Flicks that blew us away at the New York Film Fest, part two

Timothée Chalamet and Taylor Russell on the run, Ruben Östlund's laugh-out-loud class comedy, more to watch for


Critic Jesse Hawthorne Ficks found much to love at the 60th annual New York Film Festival. Check out the first installment of his Ficks’ Picks from the cinematic smorgasbord here.

Aftersun (UK/USA) 

Charlotte Wells’ heart-wrenching debut feature recalls Mike Mills’ C’mon C’mon (2021), and follows a woman reminiscing about a childhood summer vacation to Turkey with her father. Paul Mescal and newcomer Frankie Corio are so touching together that you won’t be able to take your eyes off of them.
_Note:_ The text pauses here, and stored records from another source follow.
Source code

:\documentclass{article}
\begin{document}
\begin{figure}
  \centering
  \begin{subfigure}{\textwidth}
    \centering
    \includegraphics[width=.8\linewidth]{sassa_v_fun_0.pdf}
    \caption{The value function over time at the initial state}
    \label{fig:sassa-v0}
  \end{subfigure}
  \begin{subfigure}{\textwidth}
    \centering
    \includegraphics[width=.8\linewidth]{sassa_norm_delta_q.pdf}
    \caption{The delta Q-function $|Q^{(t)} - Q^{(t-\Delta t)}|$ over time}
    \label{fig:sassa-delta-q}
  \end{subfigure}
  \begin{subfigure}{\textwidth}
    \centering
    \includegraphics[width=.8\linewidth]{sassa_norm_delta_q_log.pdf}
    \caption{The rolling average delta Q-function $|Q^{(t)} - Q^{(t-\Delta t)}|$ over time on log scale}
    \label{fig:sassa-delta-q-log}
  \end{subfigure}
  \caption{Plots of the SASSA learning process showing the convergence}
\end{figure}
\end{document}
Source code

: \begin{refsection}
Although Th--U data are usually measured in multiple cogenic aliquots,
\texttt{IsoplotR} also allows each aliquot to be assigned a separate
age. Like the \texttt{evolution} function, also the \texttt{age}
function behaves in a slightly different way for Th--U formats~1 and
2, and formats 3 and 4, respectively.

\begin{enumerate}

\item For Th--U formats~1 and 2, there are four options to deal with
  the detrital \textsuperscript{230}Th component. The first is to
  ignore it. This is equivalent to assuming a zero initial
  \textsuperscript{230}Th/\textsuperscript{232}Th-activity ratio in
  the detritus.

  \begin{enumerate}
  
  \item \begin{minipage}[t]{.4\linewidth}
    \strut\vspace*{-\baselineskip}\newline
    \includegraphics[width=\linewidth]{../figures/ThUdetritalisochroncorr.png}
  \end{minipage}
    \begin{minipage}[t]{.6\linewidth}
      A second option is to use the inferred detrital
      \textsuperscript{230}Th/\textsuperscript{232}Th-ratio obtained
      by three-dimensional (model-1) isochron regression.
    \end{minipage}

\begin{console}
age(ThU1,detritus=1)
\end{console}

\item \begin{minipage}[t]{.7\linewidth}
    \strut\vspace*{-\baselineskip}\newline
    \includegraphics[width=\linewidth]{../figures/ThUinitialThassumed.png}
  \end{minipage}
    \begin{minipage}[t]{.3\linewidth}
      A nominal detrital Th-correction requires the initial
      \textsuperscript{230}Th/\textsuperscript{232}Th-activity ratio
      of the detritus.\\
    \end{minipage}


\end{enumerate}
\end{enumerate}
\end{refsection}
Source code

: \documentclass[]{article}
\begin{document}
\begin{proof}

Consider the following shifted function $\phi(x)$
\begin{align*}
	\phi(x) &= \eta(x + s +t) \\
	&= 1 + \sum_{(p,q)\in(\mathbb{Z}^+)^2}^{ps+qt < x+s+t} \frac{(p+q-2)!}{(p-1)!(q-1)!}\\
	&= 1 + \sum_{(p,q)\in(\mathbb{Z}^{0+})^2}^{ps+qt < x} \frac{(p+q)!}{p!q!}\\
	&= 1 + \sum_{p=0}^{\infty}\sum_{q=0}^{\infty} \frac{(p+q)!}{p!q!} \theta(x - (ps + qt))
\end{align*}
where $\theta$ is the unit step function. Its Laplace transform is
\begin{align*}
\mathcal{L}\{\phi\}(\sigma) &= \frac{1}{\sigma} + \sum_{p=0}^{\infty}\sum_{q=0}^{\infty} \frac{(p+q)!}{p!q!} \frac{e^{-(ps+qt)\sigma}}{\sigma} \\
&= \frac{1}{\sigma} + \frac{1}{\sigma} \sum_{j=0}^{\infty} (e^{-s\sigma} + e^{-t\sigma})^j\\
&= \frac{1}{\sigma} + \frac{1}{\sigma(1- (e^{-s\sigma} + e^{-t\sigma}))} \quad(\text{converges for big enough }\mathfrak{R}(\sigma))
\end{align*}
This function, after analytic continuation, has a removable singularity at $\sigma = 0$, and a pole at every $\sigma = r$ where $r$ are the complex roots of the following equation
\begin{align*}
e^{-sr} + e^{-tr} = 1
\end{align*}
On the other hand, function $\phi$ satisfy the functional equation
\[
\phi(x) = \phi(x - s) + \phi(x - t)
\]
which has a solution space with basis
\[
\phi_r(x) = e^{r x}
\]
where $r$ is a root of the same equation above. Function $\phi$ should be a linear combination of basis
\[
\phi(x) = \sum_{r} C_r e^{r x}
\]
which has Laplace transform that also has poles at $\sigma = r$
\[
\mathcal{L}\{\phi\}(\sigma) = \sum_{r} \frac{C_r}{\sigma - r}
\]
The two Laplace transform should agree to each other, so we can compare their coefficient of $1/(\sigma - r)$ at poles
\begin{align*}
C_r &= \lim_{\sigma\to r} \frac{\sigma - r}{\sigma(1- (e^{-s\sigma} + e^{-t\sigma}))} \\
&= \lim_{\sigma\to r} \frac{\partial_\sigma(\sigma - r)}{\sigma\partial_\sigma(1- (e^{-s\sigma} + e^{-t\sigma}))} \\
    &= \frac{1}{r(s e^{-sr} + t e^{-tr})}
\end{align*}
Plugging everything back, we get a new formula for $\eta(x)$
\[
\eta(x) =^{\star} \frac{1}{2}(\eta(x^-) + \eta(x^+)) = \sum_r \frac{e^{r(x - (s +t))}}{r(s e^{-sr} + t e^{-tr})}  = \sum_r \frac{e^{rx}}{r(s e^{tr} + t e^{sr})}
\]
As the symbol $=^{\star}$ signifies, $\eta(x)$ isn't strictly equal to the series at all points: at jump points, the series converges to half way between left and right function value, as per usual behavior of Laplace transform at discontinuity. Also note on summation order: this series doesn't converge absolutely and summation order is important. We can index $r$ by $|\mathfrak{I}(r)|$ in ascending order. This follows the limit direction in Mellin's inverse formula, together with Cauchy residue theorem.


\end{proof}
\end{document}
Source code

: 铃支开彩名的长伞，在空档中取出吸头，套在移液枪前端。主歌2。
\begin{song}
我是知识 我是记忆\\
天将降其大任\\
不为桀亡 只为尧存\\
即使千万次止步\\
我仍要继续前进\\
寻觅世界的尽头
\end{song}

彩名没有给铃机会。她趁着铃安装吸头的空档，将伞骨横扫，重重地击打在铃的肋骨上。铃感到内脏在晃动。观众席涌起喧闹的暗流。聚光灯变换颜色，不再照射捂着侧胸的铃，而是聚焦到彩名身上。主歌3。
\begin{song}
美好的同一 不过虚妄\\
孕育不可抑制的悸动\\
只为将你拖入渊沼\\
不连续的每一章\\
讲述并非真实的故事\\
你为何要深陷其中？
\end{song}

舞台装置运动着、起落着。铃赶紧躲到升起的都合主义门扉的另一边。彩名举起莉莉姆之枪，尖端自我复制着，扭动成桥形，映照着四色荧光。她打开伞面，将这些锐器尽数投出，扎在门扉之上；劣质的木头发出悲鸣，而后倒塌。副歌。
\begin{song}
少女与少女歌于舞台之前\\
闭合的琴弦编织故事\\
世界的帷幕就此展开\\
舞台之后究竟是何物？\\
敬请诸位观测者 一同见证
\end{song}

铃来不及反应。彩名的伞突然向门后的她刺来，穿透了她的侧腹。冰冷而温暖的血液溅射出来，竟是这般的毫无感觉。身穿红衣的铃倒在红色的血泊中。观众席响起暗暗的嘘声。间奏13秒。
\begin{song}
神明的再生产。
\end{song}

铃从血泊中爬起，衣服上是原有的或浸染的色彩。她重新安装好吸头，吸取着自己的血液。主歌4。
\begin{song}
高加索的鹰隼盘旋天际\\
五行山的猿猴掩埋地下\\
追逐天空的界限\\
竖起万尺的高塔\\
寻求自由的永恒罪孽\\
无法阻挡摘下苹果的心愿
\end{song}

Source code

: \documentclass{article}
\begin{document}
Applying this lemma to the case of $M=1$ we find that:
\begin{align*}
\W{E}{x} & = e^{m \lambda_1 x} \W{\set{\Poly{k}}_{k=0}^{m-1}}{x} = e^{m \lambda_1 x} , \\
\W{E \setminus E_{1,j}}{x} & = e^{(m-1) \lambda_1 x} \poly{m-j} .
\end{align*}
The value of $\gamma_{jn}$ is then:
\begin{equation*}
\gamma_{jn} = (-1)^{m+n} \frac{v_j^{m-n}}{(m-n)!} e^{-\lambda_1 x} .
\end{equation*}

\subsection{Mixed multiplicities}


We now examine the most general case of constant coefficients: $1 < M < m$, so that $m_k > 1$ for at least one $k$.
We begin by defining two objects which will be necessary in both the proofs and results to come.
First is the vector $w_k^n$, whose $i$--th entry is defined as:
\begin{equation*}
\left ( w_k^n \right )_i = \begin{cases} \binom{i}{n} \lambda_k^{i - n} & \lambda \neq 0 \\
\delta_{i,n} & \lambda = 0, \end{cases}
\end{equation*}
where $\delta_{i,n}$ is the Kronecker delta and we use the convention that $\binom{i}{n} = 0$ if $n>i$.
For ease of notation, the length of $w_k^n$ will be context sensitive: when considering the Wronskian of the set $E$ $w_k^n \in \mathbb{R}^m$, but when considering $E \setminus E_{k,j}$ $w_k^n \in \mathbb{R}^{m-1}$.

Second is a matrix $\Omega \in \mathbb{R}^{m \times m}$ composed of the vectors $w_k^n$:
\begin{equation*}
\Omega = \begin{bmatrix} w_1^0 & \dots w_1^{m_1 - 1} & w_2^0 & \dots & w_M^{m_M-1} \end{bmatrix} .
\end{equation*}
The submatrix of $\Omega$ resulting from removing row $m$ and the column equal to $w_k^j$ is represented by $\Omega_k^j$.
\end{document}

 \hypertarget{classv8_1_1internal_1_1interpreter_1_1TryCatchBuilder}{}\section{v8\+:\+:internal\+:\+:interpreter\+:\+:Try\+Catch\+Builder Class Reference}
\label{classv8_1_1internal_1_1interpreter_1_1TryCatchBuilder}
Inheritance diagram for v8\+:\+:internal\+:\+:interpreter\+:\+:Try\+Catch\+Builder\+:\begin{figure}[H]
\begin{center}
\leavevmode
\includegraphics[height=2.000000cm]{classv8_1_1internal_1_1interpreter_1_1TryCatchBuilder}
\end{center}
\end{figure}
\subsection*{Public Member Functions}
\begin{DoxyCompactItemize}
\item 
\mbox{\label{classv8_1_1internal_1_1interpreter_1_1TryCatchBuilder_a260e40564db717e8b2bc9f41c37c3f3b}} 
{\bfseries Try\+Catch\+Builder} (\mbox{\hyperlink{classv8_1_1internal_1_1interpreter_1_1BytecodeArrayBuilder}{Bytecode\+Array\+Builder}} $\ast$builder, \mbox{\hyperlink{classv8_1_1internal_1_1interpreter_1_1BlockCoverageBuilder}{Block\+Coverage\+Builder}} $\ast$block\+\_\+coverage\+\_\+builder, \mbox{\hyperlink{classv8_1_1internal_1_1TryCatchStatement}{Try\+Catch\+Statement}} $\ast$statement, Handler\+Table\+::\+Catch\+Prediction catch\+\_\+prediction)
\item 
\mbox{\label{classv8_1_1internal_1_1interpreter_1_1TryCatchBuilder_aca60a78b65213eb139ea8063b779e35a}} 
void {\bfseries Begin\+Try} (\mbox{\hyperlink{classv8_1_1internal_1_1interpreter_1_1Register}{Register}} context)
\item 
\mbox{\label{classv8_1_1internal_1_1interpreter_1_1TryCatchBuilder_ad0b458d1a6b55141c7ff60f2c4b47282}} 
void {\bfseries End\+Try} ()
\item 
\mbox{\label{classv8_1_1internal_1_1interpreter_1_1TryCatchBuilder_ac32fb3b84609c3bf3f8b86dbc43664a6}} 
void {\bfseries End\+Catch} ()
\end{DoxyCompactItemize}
Wells called the project “emotionally autobiographical” and said she wanted to expose “a different period” in the relationship between a young dad and his daughter. Make sure to check out her powerful 11-minute debut Tuesday in preparation for this poignant portrait of childhood. The film won the “French Touch Prize of the Jury” at this year’s Cannes Film Festival, an award meant to honor acts of cinema that feature creativity and boldness. A24 released Aftersun this month.

A Couple (France/USA) 

At the age of 92, Frederick Wiseman is still considered one of the most important and original filmmakers working today. His latest manifestation is a 64-minute French monologue that isn’t a documentary, and isn’t a narrative. It feels like he is invoking the natural world of Nathaniel Dorsky’s films while focusing on a solo performance by Nathalie Boutefeu as Sophia Tolstaya, who was the wife of Leo Tolstoy.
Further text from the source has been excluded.